A designer até pode não ter tido esta intenção, mas a moda é também, sempre, uma narrativa num momento político – basta lembrarmo-nos de saias curtas, de calças, de tailleurs. E o meio da moda diz “sim, abraçamos-te na tua diferença, na tua ousadia, tu fazes parte de nós, nós usaremos os teus modelos e integraremos a tua proposta na nossa vida” – na verdade as marcas de massas já estão a integrar esta modéstia nas suas linhas há algum tempo.

Podia ser tudo só rosas, não fosse na mesma semana de moda, outro desfile com uma marca cultural fortíssima ter sido mal recebido. Marc Jacobs, um dos criadores mais prolíficos dos últimos 30 anos, apresentou uma coleção cheia de misturas – gangas, sedas, minissaias, casacos ao estilo militar, meias com pérolas… Todas as modelos usaram botas de plataformas altíssimas e cabelos com rastas de algodão. E foi este último detalhe que não agradou.

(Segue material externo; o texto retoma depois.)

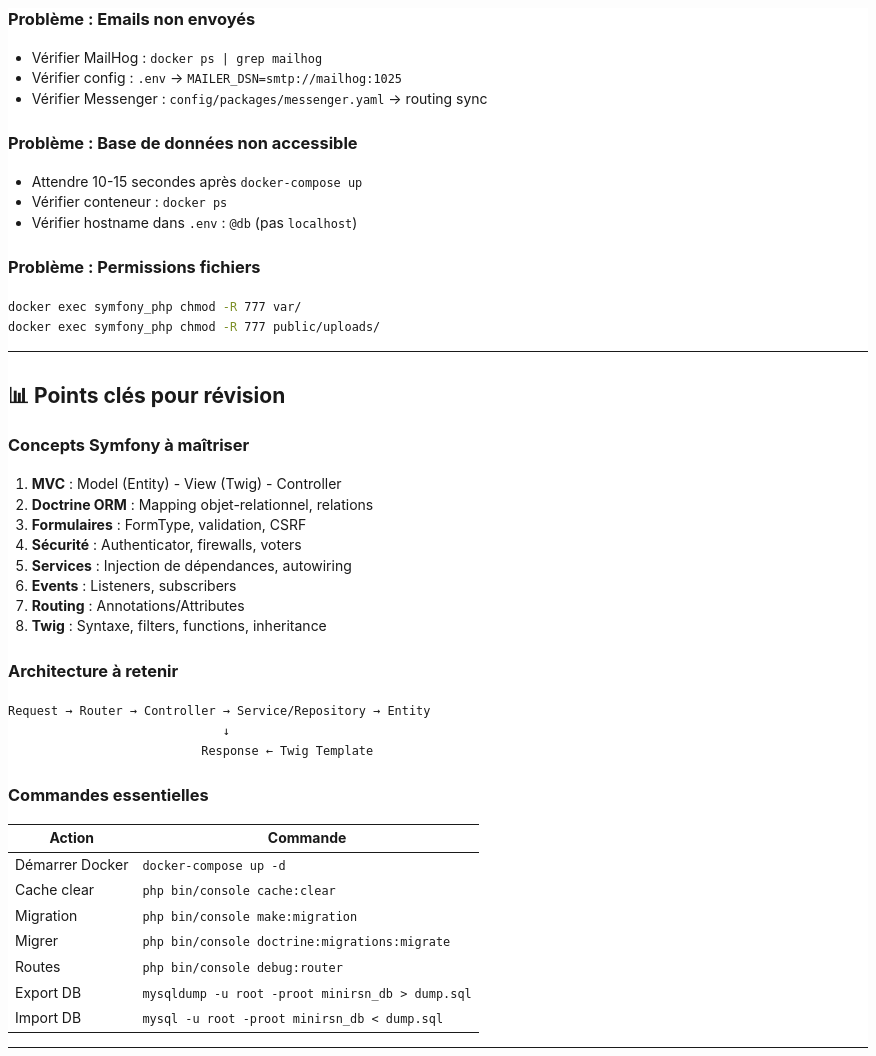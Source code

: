 ### Problème : Emails non envoyés
- Vérifier MailHog : `docker ps | grep mailhog`
- Vérifier config : `.env` → `MAILER_DSN=smtp://mailhog:1025`
- Vérifier Messenger : `config/packages/messenger.yaml` → routing sync

### Problème : Base de données non accessible
- Attendre 10-15 secondes après `docker-compose up`
- Vérifier conteneur : `docker ps`
- Vérifier hostname dans `.env` : `@db` (pas `localhost`)

### Problème : Permissions fichiers
```bash
docker exec symfony_php chmod -R 777 var/
docker exec symfony_php chmod -R 777 public/uploads/
```

---

## 📊 Points clés pour révision

### Concepts Symfony à maîtriser

1. **MVC** : Model (Entity) - View (Twig) - Controller
2. **Doctrine ORM** : Mapping objet-relationnel, relations
3. **Formulaires** : FormType, validation, CSRF
4. **Sécurité** : Authenticator, firewalls, voters
5. **Services** : Injection de dépendances, autowiring
6. **Events** : Listeners, subscribers
7. **Routing** : Annotations/Attributes
8. **Twig** : Syntaxe, filters, functions, inheritance

### Architecture à retenir

```
Request → Router → Controller → Service/Repository → Entity
                              ↓
                           Response ← Twig Template
```

### Commandes essentielles

| Action | Commande |
|--------|----------|
| Démarrer Docker | `docker-compose up -d` |
| Cache clear | `php bin/console cache:clear` |
| Migration | `php bin/console make:migration` |
| Migrer | `php bin/console doctrine:migrations:migrate` |
| Routes | `php bin/console debug:router` |
| Export DB | `mysqldump -u root -proot minirsn_db > dump.sql` |
| Import DB | `mysql -u root -proot minirsn_db < dump.sql` |

---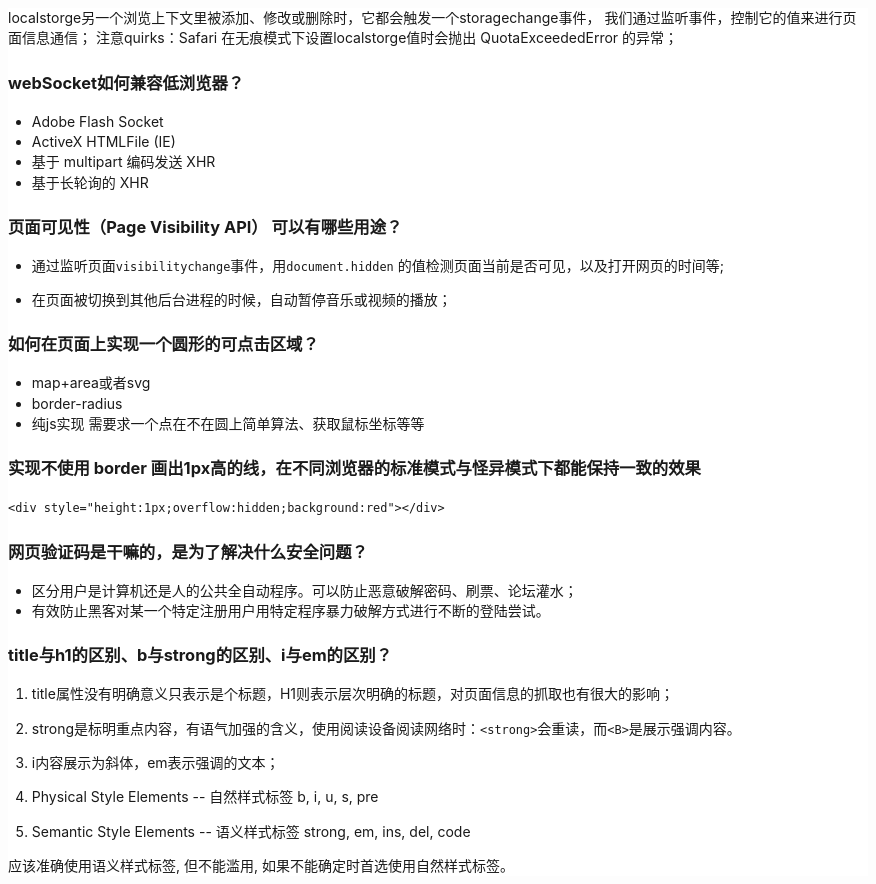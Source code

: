 localstorge另一个浏览上下文里被添加、修改或删除时，它都会触发一个storagechange事件，
我们通过监听事件，控制它的值来进行页面信息通信；
注意quirks：Safari 在无痕模式下设置localstorge值时会抛出 QuotaExceededError 的异常；

### webSocket如何兼容低浏览器？

- Adobe Flash Socket
- ActiveX HTMLFile (IE)
- 基于 multipart 编码发送 XHR
- 基于长轮询的 XHR

### 页面可见性（Page Visibility API） 可以有哪些用途？

- 通过监听页面`visibilitychange`事件，用`document.hidden` 的值检测页面当前是否可见，以及打开网页的时间等;

- 在页面被切换到其他后台进程的时候，自动暂停音乐或视频的播放；

### 如何在页面上实现一个圆形的可点击区域？

- map+area或者svg
- border-radius
- 纯js实现 需要求一个点在不在圆上简单算法、获取鼠标坐标等等

### 实现不使用 border 画出1px高的线，在不同浏览器的标准模式与怪异模式下都能保持一致的效果

`<div style="height:1px;overflow:hidden;background:red"></div>`


### 网页验证码是干嘛的，是为了解决什么安全问题？

- 区分用户是计算机还是人的公共全自动程序。可以防止恶意破解密码、刷票、论坛灌水；
- 有效防止黑客对某一个特定注册用户用特定程序暴力破解方式进行不断的登陆尝试。

### title与h1的区别、b与strong的区别、i与em的区别？

1. title属性没有明确意义只表示是个标题，H1则表示层次明确的标题，对页面信息的抓取也有很大的影响；

2. strong是标明重点内容，有语气加强的含义，使用阅读设备阅读网络时：`<strong>`会重读，而`<B>`是展示强调内容。

3. i内容展示为斜体，em表示强调的文本；

4. Physical Style Elements -- 自然样式标签
    b, i, u, s, pre
5. Semantic Style Elements -- 语义样式标签
    strong, em, ins, del, code

应该准确使用语义样式标签, 但不能滥用, 如果不能确定时首选使用自然样式标签。
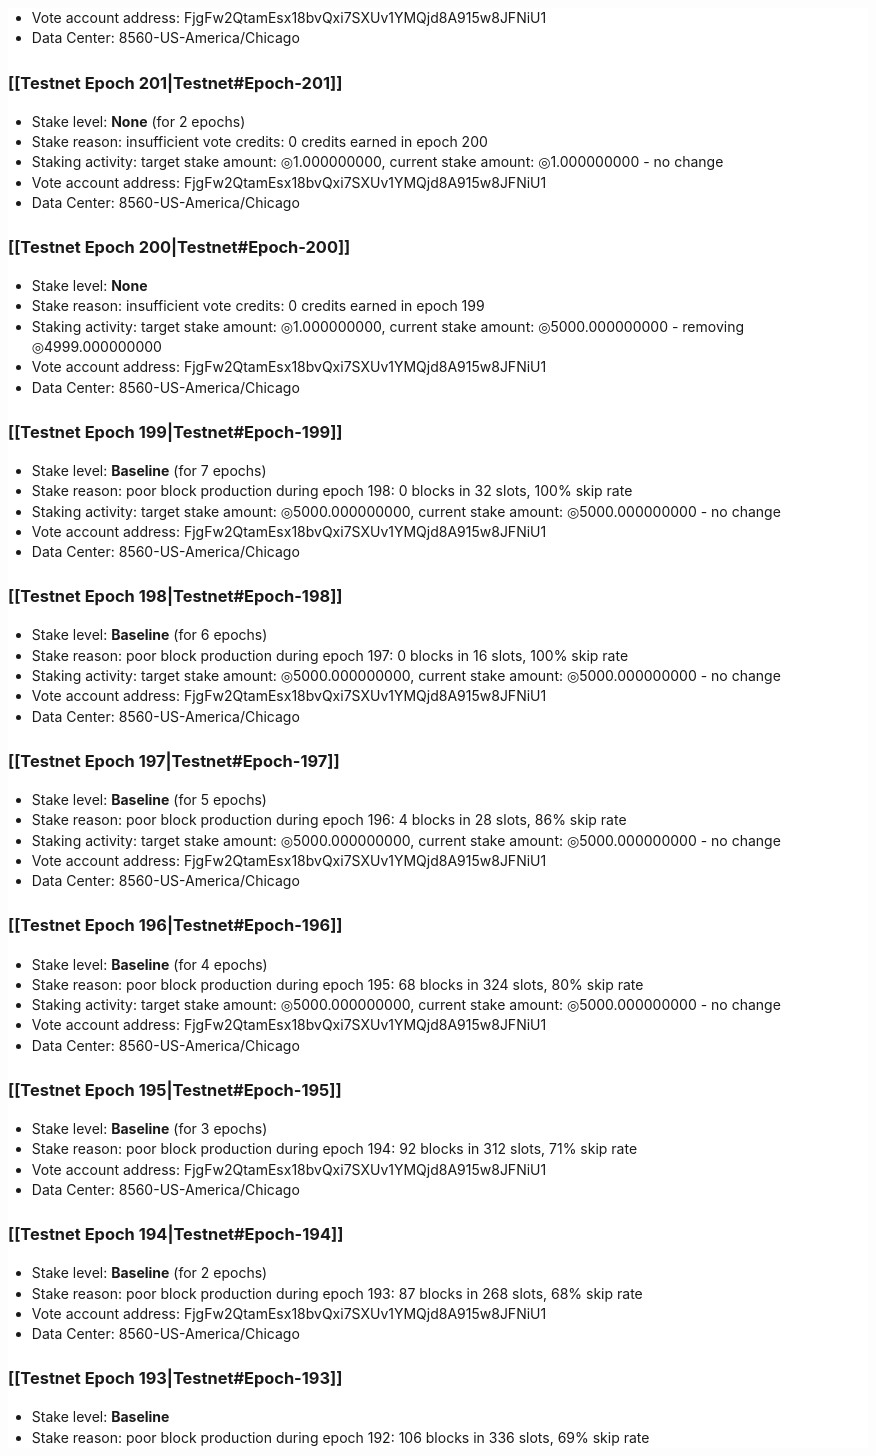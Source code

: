 * Vote account address: FjgFw2QtamEsx18bvQxi7SXUv1YMQjd8A915w8JFNiU1
* Data Center: 8560-US-America/Chicago
### [[Testnet Epoch 201|Testnet#Epoch-201]]
* Stake level: **None** (for 2 epochs)
* Stake reason: insufficient vote credits: 0 credits earned in epoch 200
* Staking activity: target stake amount: ◎1.000000000, current stake amount: ◎1.000000000 - no change
* Vote account address: FjgFw2QtamEsx18bvQxi7SXUv1YMQjd8A915w8JFNiU1
* Data Center: 8560-US-America/Chicago
### [[Testnet Epoch 200|Testnet#Epoch-200]]
* Stake level: **None**
* Stake reason: insufficient vote credits: 0 credits earned in epoch 199
* Staking activity: target stake amount: ◎1.000000000, current stake amount: ◎5000.000000000 - removing ◎4999.000000000
* Vote account address: FjgFw2QtamEsx18bvQxi7SXUv1YMQjd8A915w8JFNiU1
* Data Center: 8560-US-America/Chicago
### [[Testnet Epoch 199|Testnet#Epoch-199]]
* Stake level: **Baseline** (for 7 epochs)
* Stake reason: poor block production during epoch 198: 0 blocks in 32 slots, 100% skip rate
* Staking activity: target stake amount: ◎5000.000000000, current stake amount: ◎5000.000000000 - no change
* Vote account address: FjgFw2QtamEsx18bvQxi7SXUv1YMQjd8A915w8JFNiU1
* Data Center: 8560-US-America/Chicago
### [[Testnet Epoch 198|Testnet#Epoch-198]]
* Stake level: **Baseline** (for 6 epochs)
* Stake reason: poor block production during epoch 197: 0 blocks in 16 slots, 100% skip rate
* Staking activity: target stake amount: ◎5000.000000000, current stake amount: ◎5000.000000000 - no change
* Vote account address: FjgFw2QtamEsx18bvQxi7SXUv1YMQjd8A915w8JFNiU1
* Data Center: 8560-US-America/Chicago
### [[Testnet Epoch 197|Testnet#Epoch-197]]
* Stake level: **Baseline** (for 5 epochs)
* Stake reason: poor block production during epoch 196: 4 blocks in 28 slots, 86% skip rate
* Staking activity: target stake amount: ◎5000.000000000, current stake amount: ◎5000.000000000 - no change
* Vote account address: FjgFw2QtamEsx18bvQxi7SXUv1YMQjd8A915w8JFNiU1
* Data Center: 8560-US-America/Chicago
### [[Testnet Epoch 196|Testnet#Epoch-196]]
* Stake level: **Baseline** (for 4 epochs)
* Stake reason: poor block production during epoch 195: 68 blocks in 324 slots, 80% skip rate
* Staking activity: target stake amount: ◎5000.000000000, current stake amount: ◎5000.000000000 - no change
* Vote account address: FjgFw2QtamEsx18bvQxi7SXUv1YMQjd8A915w8JFNiU1
* Data Center: 8560-US-America/Chicago
### [[Testnet Epoch 195|Testnet#Epoch-195]]
* Stake level: **Baseline** (for 3 epochs)
* Stake reason: poor block production during epoch 194: 92 blocks in 312 slots, 71% skip rate 
* Vote account address: FjgFw2QtamEsx18bvQxi7SXUv1YMQjd8A915w8JFNiU1
* Data Center: 8560-US-America/Chicago
### [[Testnet Epoch 194|Testnet#Epoch-194]]
* Stake level: **Baseline** (for 2 epochs)
* Stake reason: poor block production during epoch 193: 87 blocks in 268 slots, 68% skip rate 
* Vote account address: FjgFw2QtamEsx18bvQxi7SXUv1YMQjd8A915w8JFNiU1
* Data Center: 8560-US-America/Chicago
### [[Testnet Epoch 193|Testnet#Epoch-193]]
* Stake level: **Baseline**
* Stake reason: poor block production during epoch 192: 106 blocks in 336 slots, 69% skip rate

@bellahadid @jourdandunn @hannegabysees ❤️❤️❤️

Uma foto publicada por Marc Jacobs (@themarcjacobs) a

 

Para além de ninguém aplaudir de pé, Marc Jacobs foi acusado de apropriação cultural por centenas de pessoas nas redes sociais. Para essas pessoas o criador de moda roubou um elemento de identidade de grupo para usar sem escrúpulos – as rastas são normalmente utilizadas por negros e, no desfile, a maioria das modelos que desfilou era branca. Os negros americanos sentiram-se ofendidos por terem uma expressão da sua cultura integrada num desfile de moda e, portanto, verem representada de uma forma esplendorosa uma comunidade que é vítima de agressões, num evento cultural mainstream. Exceção feita à revista Time e ao Washignton Post, as publicações ignoraram a polémica e os fundamentos da posição dos detratores de Jacobs.

Havia muçulmanas entre as modelos do desfile de Anniesa Hasibuan? Não sabemos. Alguém se importou? Ninguém. Alguém falou de apropriação cultural? Ninguém. Quanto a Jacobs, já sabemos as respostas.

Do que poucos falaram é da normalização dos elementos culturais externos que ocorre de cada vez que esses elementos são colocados fora do seu círculo restrito. Ou seja, trazer hijabs e rastas para um desfile de moda é dizer: isto é normal e fará cada vez mais parte da cultura mainstream, da cultura de todos nós, do que será dominante e socialmente aceite. Embora os aplausos para Hasibuan surjam em apoio à “resistência” eles dizem que já não é preciso resistir, que já aceitamos no Ocidente que as mulheres usem hijab, talvez algumas mulheres se disponham a usá-lo mesmo sem um pressuposto religioso. As vozes contra as rastas nos desfile de Jacobs dizem o contrário, dizem que aquela comunidade quer ficar à parte e não se integrar no todo, continuar a resistir.

E enquanto assistimos à resistência à apropriação cultural por parte dos negros (americanos) que há tanto tempo fazem parte do nosso espaço público – e deviam fazer mais, é certo -, o espaço público é cada vez mais ocupado por ideias diversas daquelas que estão na base das sociedades ocidentais e, ao mesmo tempo, de tantas revoluções que a moda assinalou ou profetizou. Outra vez as minissaias, as calças, os tailleurs que vieram trazer liberdade às mulheres ou ser comprovativo dessa liberdade. Que Hasibuan oferece maior liberdade (de escolha) às mulheres com a sua matriz cultural é inegável. Mas o que é que oferece às mulheres de Nova Iorque?